* [MATERIAL FOR THE TASK]
###

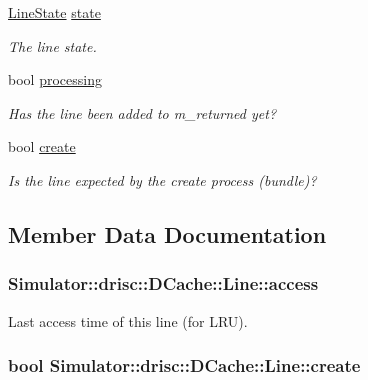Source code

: \begin{DoxyCompactItemize}
\hyperlink{class_simulator_1_1drisc_1_1_d_cache_aab0700229ca4e63558dd73cb40ee0b71}{Line\+State} \hyperlink{struct_simulator_1_1drisc_1_1_d_cache_1_1_line_a3b56655fd184e5f02afddd91c9d6a378}{state}
\begin{DoxyCompactList}\small\item\em The line state. \end{DoxyCompactList}\item 
bool \hyperlink{struct_simulator_1_1drisc_1_1_d_cache_1_1_line_acd3ee0a50fbab9ff4aee82cb4388db8c}{processing}
\begin{DoxyCompactList}\small\item\em Has the line been added to m\+\_\+returned yet? \end{DoxyCompactList}\item 
bool \hyperlink{struct_simulator_1_1drisc_1_1_d_cache_1_1_line_af04922a255173d526651cf1b41c51f3f}{create}
\begin{DoxyCompactList}\small\item\em Is the line expected by the create process (bundle)? \end{DoxyCompactList}\end{DoxyCompactItemize}


\subsection{Member Data Documentation}
\hypertarget{struct_simulator_1_1drisc_1_1_d_cache_1_1_line_a31cbd7df0f708bf01b5bf1a8a878b48c}{
\subsubsection[{access}]{ Simulator\+::drisc\+::\+D\+Cache\+::\+Line\+::access}}\label{struct_simulator_1_1drisc_1_1_d_cache_1_1_line_a31cbd7df0f708bf01b5bf1a8a878b48c}


Last access time of this line (for L\+R\+U). 

\hypertarget{struct_simulator_1_1drisc_1_1_d_cache_1_1_line_af04922a255173d526651cf1b41c51f3f}{
\subsubsection[{create}]{\setlength{\rightskip}{0pt plus 5cm}bool Simulator\+::drisc\+::\+D\+Cache\+::\+Line\+::create}}\label{struct_simulator_1_1drisc_1_1_d_cache_1_1_line_af04922a255173d526651cf1b41c51f3f}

###

* [YOUR ASSIGNMENT] From the data, pick out every line that includes "DoxyCompactList".

* [FINAL ANSWER]
\begin{DoxyCompactList}\small\item\em The line state. \end{DoxyCompactList}\item 
\begin{DoxyCompactList}\small\item\em Has the line been added to m\+\_\+returned yet? \end{DoxyCompactList}\item 
\begin{DoxyCompactList}\small\item\em Is the line expected by the create process (bundle)? \end{DoxyCompactList}\end{DoxyCompactItemize}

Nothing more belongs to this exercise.